Oggi, a due mesi di distanza dal dispositivo, arrivano anche le motivazioni che spiegano le ragioni che hanno indotto il magistrato a condannare De Franco pure con una multa di 900 euro.
Il provvedimento ripercorre, nelle 16 pagine, le fasi del procedimento penale, dalla querela sporta dai due ex parlamentari nel marzo 2013, fino al suo epilogo, soffermandosi a lungo su quelle pieghe della giurisprudenza che acclarano come Facebook e i vari social network siano a tutti gli effetti delle “piazze” sì “immateriali”, ma abitate e frequentate da centinaia, migliaia, milioni se non miliardi di utenti, dove un insulto, un’offesa, una diffamazione, restano tali anche se virtuali, e come tali vanno trattate.
C’è un passaggio però fondamentale per comprendere le ragioni della condanna di De Franco. Posto che accusare dei cittadini di connivenza con la mafia senza poi portare seco le prove è diffamazione, De Franco ha cercato di difendersi nel processo sostenendo di non aver scritto lui quelle frasi. Una posizione che avrebbe potuto avere anche un senso, e perfino riscontro con la realtà. Non sarebbe stato infatti il primo caso di “identità rubata”, né l’ultimo. Ma per il giudice non è questo il caso.
“Non risulta che in seno a tale dibattito – scrive il giudice – il De Franco, nella immediatezza dei fatti abbia mai negato di essere l’autore dello stesso e/o lamentato di aver subito furto di identità in relazione al proprio profilo Facebook, né risultano denunce nelle apposite sedi”. “Nemmeno risulta – si legge ancora nella sentenza – che egli abbia mai preso le distanze dal messaggio ‘incriminato’ e dal suo contenuto. Anzi sono stati portati all’attenzione del tribunale elementi di sostegno totalmente opposto”. Tra questi, articoli di stampa nei quali De Franco afferma che lo scopo della querela di Curto e Vitali era quello di “mettere a tacere le voci libere”.
Fino all’ennesimo post di conferma di De Franco: “I fatti specifici attribuiti ai signori che si sono lagnati con la querela sono una realtà, un dato di fatto della vita politico amministrativa francavillese dalla metà degli ’90 al 2010”. Insomma, la scusa del “non sono stato io”, strategia successiva all’invocazione della libertà di pensiero, non ha retto.

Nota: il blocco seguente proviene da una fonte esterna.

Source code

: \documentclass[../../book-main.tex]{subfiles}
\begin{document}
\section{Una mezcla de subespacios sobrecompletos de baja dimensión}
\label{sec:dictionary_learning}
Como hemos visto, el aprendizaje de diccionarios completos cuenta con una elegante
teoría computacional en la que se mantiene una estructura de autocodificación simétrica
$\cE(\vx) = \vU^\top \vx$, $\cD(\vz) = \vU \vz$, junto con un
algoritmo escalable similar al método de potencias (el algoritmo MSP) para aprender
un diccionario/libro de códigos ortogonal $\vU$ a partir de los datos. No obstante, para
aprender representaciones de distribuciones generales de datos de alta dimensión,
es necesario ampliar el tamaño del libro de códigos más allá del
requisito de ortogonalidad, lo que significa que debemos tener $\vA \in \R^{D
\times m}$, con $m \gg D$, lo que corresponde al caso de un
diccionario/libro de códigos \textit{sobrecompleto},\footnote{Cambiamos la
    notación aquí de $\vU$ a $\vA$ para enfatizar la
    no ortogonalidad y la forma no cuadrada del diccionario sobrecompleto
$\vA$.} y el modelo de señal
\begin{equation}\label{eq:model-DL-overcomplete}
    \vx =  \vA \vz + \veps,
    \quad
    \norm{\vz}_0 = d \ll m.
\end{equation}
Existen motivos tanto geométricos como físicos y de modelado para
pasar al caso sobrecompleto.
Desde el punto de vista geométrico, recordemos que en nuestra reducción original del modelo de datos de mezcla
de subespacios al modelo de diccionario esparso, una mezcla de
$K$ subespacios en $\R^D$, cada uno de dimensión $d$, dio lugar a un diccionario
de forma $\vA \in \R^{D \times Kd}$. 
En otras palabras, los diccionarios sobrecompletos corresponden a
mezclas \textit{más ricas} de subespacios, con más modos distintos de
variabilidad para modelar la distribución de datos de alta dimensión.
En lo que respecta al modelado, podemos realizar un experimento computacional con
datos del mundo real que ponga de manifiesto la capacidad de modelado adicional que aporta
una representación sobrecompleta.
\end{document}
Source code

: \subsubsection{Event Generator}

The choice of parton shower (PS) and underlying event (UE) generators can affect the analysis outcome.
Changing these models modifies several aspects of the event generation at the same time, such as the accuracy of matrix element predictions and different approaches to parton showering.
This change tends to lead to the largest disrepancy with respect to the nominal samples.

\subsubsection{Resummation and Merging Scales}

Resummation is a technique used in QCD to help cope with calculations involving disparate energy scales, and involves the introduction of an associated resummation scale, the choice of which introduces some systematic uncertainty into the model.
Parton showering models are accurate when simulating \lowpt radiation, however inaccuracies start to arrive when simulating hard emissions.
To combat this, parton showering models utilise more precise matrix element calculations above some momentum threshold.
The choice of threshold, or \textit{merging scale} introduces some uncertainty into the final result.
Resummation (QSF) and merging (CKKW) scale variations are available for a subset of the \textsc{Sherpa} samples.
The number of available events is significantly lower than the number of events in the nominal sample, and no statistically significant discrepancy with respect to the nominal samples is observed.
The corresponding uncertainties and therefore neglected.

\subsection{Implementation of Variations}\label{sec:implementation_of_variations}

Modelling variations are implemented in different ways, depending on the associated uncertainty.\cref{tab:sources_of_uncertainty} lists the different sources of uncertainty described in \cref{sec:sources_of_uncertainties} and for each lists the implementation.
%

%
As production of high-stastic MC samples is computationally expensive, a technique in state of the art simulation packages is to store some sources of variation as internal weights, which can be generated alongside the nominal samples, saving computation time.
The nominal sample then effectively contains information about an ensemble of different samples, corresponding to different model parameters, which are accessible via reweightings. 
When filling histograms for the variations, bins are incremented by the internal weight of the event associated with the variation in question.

Di qui la condanna.
E a nulla è valso neppure il tentativo di ribaltare il piano accusatorio da parte dello stesso sindacalista: la sua querela per calunnia nei confronti di Curto e Vitali ha sortito, infatti, un’immediata archiviazione.
Ora a De Franco toccherà metter mano al portafogli e, se riterrà, darsi per il futuro una regolata, quanto meno racimolando prima le prove a supporto di suoi insulti, tesi, j’accuse spesso e volentieri infondati o farneticanti.